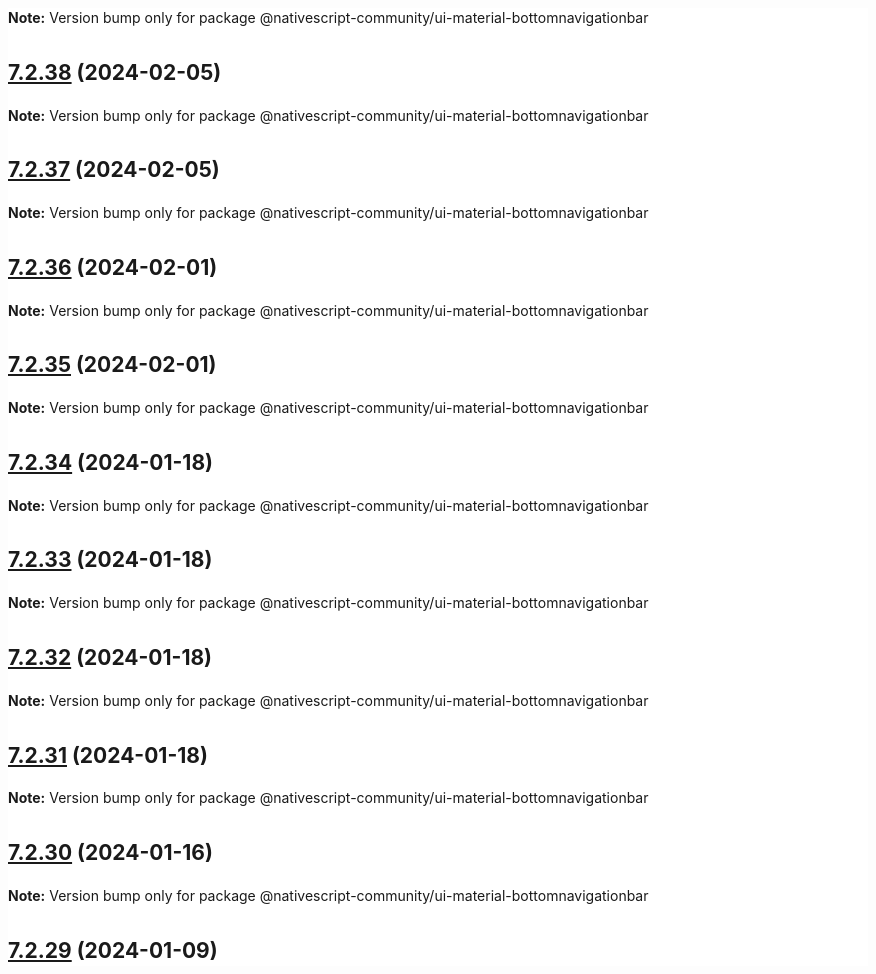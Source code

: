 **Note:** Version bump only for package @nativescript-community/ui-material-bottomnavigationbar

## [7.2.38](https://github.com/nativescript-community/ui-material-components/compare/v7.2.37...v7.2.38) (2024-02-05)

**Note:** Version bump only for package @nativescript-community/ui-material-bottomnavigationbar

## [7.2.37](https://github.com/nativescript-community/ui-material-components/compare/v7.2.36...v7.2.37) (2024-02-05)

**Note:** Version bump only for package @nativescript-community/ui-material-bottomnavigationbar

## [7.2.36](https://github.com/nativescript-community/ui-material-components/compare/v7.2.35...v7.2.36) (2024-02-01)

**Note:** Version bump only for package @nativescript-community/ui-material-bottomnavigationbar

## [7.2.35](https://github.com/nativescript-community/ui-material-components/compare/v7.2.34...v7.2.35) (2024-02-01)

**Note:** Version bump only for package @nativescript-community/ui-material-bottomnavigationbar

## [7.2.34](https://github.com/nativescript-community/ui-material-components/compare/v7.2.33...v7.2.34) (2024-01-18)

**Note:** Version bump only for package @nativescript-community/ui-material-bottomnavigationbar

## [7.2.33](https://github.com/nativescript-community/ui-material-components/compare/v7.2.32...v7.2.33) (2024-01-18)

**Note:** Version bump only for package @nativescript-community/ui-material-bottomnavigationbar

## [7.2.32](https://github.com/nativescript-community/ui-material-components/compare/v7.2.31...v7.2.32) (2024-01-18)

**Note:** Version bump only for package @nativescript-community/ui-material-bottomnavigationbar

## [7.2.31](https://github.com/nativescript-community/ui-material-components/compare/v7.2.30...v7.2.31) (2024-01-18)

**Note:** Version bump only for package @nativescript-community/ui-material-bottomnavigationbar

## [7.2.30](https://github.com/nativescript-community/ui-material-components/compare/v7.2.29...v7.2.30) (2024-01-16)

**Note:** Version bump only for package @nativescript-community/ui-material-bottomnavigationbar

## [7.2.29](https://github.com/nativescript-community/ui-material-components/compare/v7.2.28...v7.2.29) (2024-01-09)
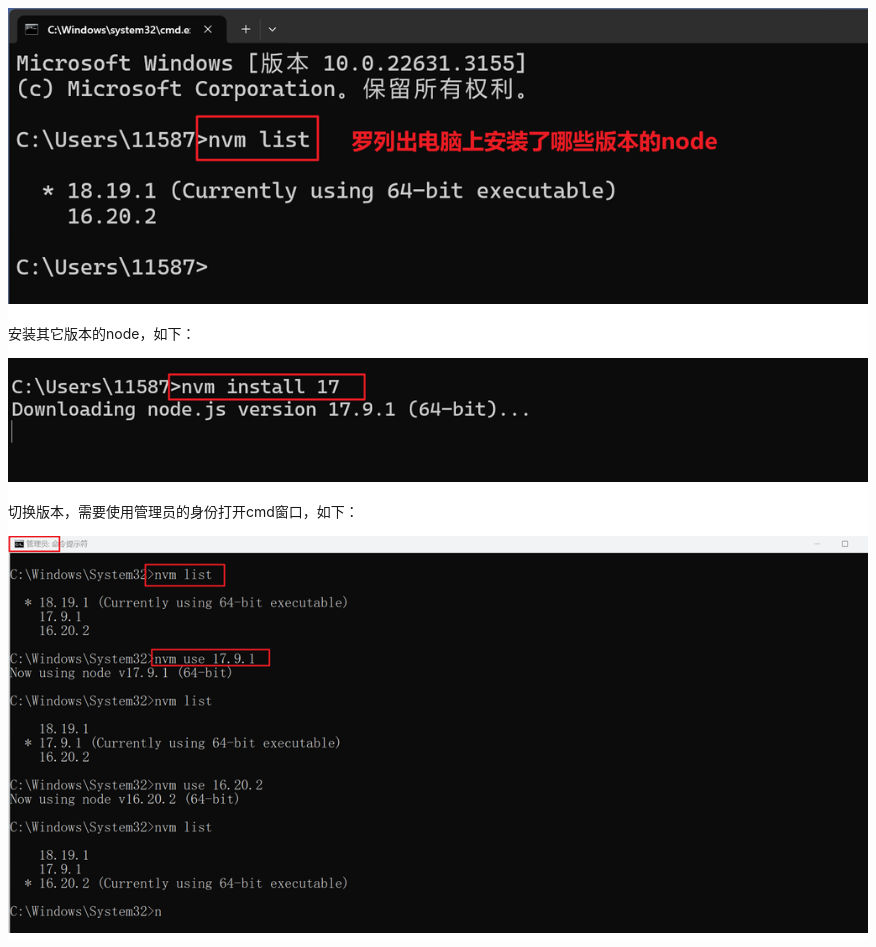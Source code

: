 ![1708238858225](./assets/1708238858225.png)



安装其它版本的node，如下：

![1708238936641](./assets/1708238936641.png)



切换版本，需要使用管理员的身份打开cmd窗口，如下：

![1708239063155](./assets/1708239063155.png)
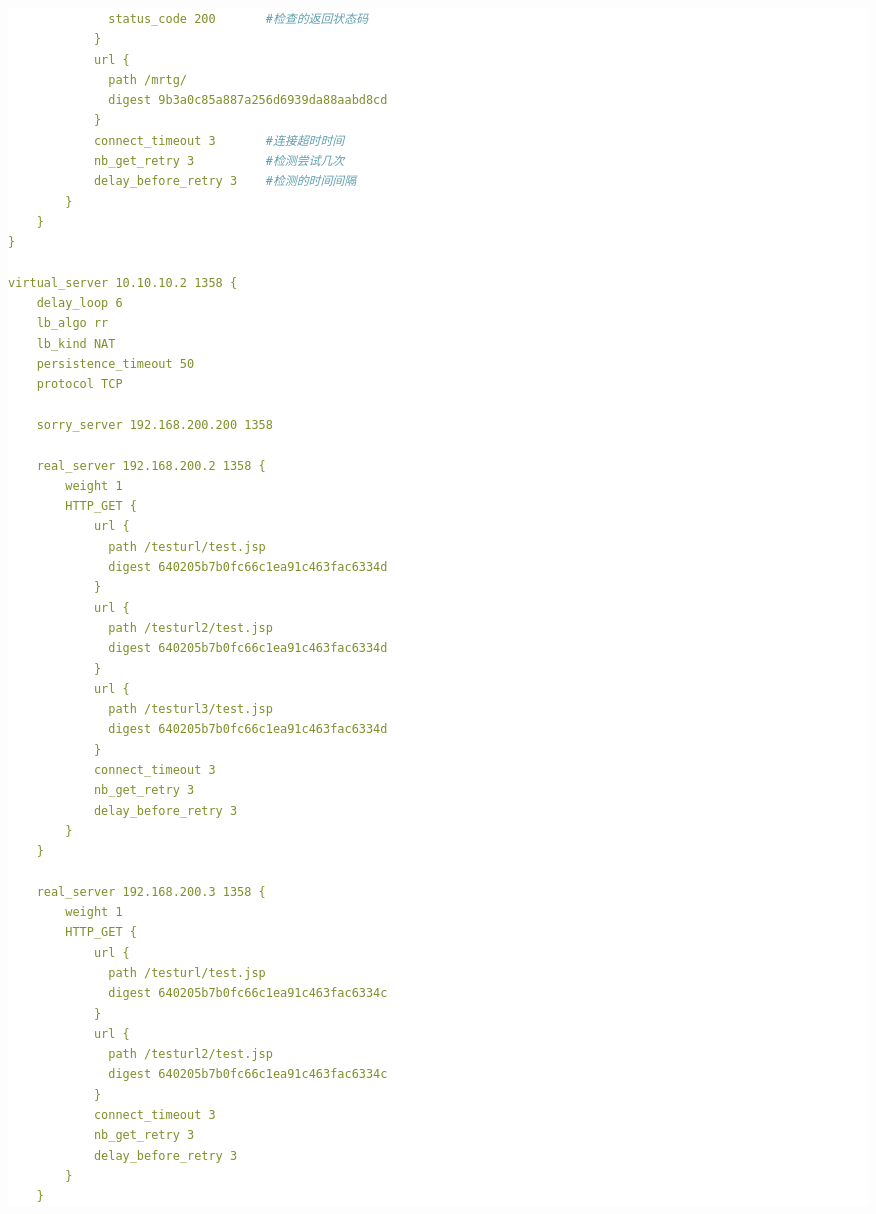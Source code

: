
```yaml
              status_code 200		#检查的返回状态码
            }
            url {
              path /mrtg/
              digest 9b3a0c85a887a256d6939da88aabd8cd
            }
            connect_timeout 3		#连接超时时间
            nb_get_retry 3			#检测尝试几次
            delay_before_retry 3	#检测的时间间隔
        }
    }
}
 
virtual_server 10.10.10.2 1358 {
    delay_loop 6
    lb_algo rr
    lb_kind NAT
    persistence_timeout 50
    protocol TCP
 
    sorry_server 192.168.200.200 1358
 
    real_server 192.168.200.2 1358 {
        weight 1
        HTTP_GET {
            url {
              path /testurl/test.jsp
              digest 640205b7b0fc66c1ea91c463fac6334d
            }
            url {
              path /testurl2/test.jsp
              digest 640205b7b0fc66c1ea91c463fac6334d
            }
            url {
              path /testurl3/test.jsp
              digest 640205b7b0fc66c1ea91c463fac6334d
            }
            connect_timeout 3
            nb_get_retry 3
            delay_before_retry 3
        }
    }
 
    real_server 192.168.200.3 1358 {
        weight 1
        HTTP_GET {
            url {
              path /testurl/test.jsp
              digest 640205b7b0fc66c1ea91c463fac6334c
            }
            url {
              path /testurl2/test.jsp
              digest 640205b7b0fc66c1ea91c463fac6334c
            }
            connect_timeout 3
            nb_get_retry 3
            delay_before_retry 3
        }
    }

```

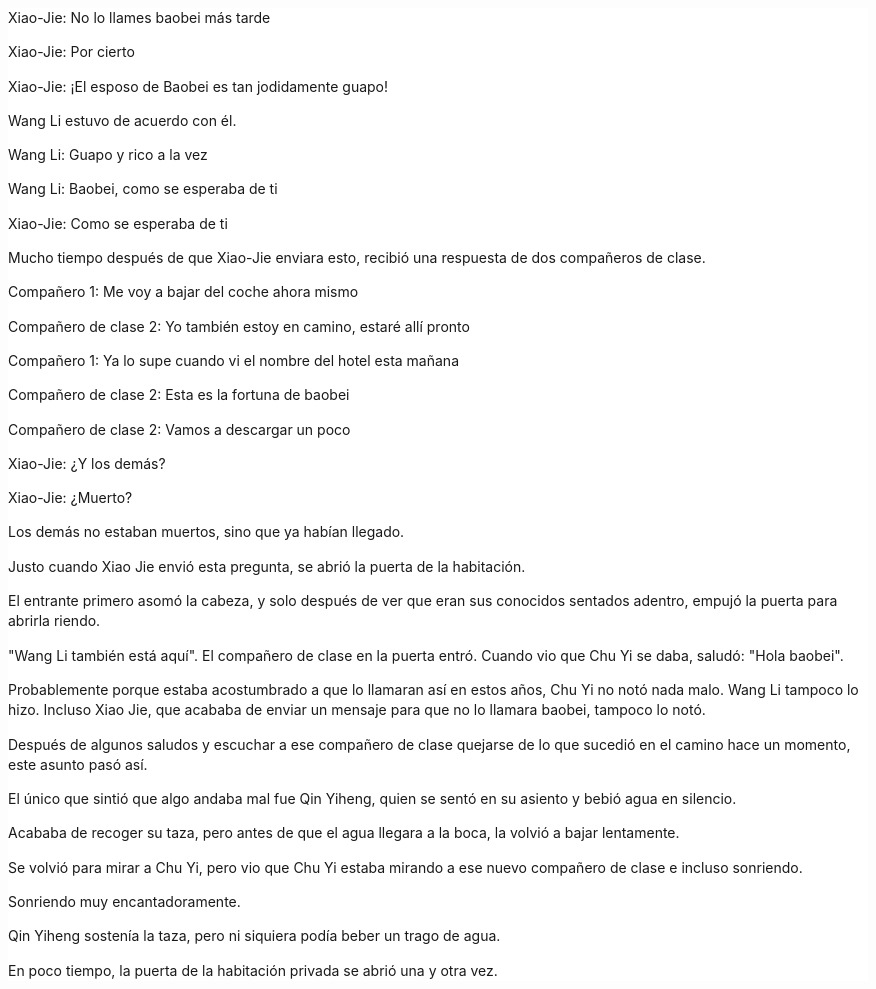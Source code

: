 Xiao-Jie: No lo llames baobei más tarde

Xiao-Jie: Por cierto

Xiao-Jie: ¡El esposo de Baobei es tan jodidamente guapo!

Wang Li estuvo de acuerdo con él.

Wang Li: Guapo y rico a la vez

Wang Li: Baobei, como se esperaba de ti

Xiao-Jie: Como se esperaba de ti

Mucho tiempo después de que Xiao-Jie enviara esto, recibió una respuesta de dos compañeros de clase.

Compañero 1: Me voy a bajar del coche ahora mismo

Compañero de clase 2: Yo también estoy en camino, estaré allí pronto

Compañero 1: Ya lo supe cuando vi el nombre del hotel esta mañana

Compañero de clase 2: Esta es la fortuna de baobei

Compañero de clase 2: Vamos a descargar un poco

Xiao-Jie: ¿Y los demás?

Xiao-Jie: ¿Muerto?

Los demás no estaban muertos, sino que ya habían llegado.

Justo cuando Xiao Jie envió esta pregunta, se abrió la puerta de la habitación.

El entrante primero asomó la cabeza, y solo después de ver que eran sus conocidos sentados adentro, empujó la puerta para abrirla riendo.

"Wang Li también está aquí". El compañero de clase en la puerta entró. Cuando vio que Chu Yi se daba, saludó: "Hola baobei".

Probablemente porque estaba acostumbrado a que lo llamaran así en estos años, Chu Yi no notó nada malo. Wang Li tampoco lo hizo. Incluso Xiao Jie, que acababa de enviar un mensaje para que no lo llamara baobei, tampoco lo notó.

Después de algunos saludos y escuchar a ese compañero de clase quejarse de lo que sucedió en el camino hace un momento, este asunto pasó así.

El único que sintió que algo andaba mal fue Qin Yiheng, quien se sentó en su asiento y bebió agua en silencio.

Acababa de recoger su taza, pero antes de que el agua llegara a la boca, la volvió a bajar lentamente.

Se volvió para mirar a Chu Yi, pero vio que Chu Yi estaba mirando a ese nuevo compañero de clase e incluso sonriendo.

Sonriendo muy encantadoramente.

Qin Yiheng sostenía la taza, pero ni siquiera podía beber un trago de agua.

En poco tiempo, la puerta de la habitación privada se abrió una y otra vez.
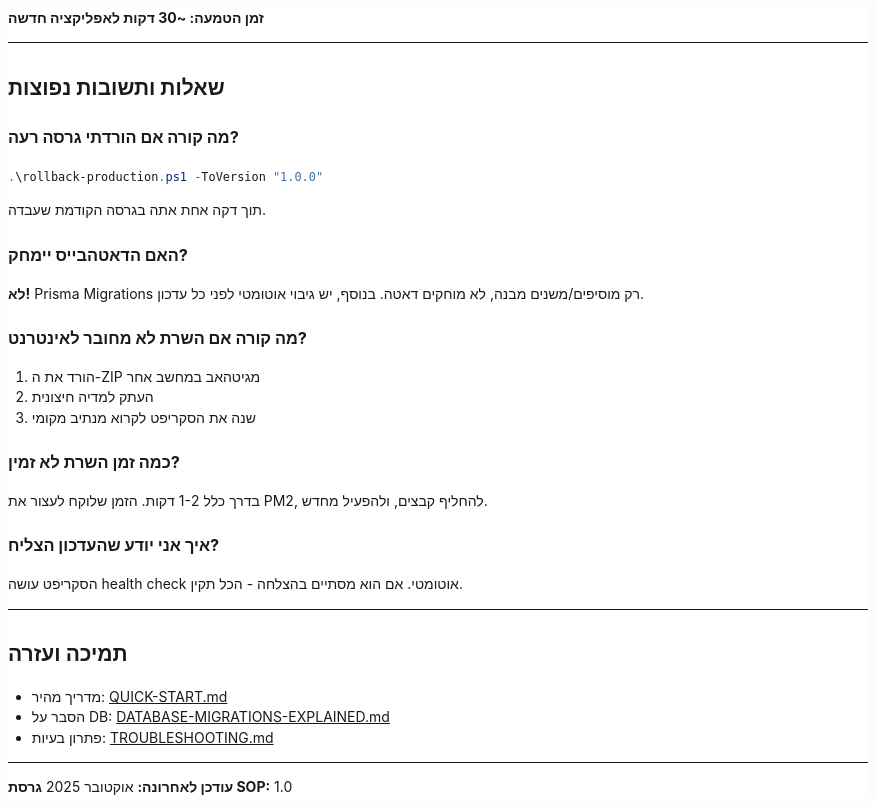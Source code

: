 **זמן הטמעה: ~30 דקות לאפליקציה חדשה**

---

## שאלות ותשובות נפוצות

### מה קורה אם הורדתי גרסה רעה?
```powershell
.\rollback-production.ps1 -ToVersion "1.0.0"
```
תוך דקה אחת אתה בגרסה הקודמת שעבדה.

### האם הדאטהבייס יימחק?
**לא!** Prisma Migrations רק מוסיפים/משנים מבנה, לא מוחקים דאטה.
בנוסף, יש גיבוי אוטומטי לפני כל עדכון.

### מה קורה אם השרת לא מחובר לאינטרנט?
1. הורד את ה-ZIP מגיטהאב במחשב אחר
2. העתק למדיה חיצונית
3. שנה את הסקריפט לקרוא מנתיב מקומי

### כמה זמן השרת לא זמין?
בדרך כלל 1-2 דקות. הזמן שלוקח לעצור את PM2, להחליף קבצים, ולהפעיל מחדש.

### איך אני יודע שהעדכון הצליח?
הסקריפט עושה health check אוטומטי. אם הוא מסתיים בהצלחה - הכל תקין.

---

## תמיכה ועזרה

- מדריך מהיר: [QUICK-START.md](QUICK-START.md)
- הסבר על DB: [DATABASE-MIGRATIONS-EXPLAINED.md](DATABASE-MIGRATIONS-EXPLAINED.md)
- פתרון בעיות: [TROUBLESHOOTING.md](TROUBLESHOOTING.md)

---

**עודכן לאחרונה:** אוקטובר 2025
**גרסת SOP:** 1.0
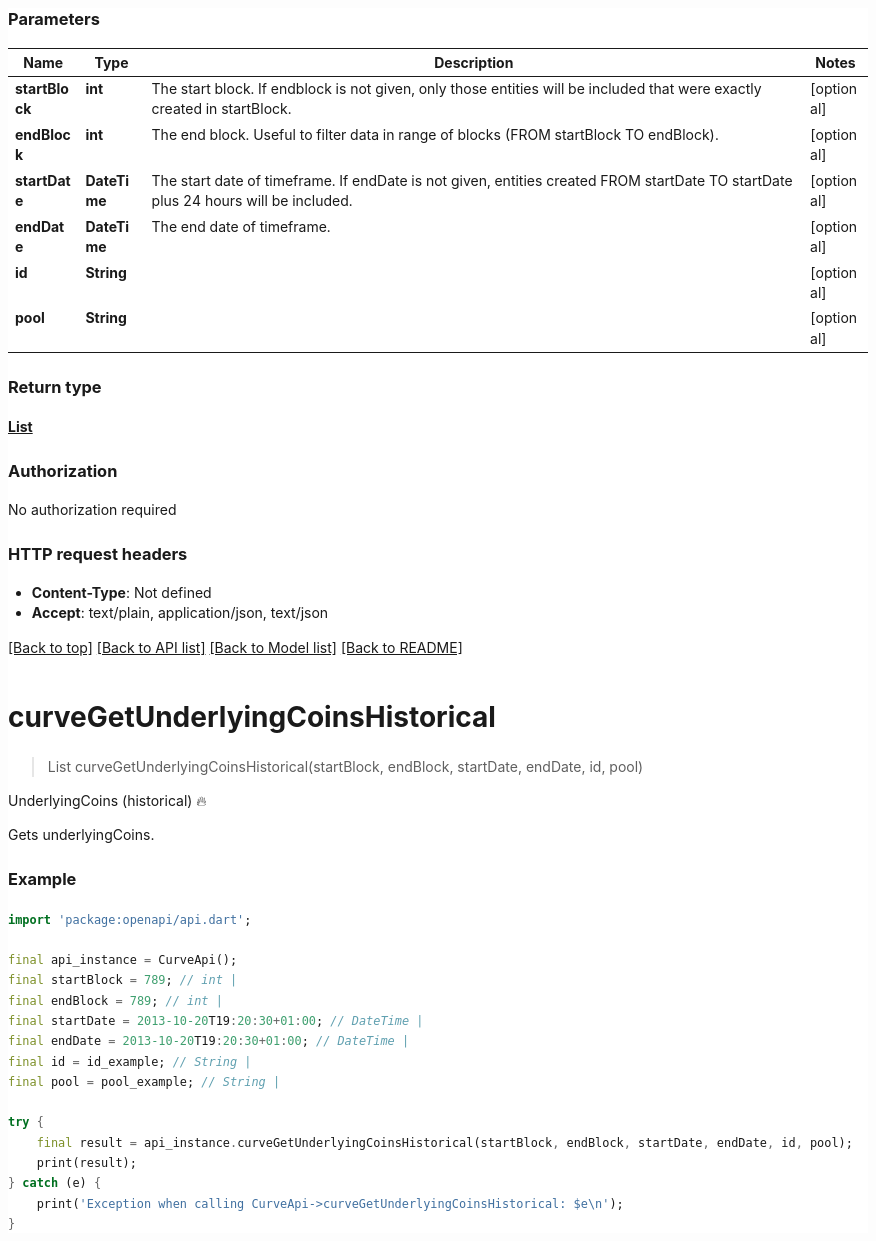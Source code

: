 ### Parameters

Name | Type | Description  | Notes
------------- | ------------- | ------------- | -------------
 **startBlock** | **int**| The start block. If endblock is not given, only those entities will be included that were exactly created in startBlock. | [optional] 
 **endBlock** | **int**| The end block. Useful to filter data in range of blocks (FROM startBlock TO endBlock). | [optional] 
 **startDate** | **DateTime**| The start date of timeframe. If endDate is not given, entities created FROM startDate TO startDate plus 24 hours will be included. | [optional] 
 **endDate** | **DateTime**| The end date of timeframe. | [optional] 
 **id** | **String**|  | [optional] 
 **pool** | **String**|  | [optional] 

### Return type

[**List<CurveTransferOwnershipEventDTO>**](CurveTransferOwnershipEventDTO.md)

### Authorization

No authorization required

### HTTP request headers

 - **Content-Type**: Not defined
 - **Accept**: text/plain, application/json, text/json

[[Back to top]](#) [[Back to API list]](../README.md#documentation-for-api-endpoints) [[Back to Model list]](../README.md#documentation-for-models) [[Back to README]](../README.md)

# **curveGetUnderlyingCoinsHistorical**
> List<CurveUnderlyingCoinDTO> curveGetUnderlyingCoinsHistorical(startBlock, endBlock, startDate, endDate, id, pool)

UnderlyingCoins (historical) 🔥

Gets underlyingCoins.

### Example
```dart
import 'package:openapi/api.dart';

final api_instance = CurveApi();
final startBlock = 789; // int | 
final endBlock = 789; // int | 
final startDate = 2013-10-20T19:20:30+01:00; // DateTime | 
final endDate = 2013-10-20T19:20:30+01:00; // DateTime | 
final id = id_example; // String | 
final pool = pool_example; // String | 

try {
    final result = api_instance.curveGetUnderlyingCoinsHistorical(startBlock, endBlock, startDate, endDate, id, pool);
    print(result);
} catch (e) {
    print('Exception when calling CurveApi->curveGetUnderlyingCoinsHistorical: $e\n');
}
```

════

### [Task item]
Within the entries above, the lines from the one containing "לאחרונה:** אוקטובר 2025" through the one containing "endBlock). | [optional]" are to be transcribed exactly, ends included, pictures excluded.

### [Answer to this problem]
**עודכן לאחרונה:** אוקטובר 2025
**גרסת SOP:** 1.0
Source code

: ### Parameters

Name | Type | Description  | Notes
------------- | ------------- | ------------- | -------------
 **startBlock** | **int**| The start block. If endblock is not given, only those entities will be included that were exactly created in startBlock. | [optional] 
 **endBlock** | **int**| The end block. Useful to filter data in range of blocks (FROM startBlock TO endBlock). | [optional] 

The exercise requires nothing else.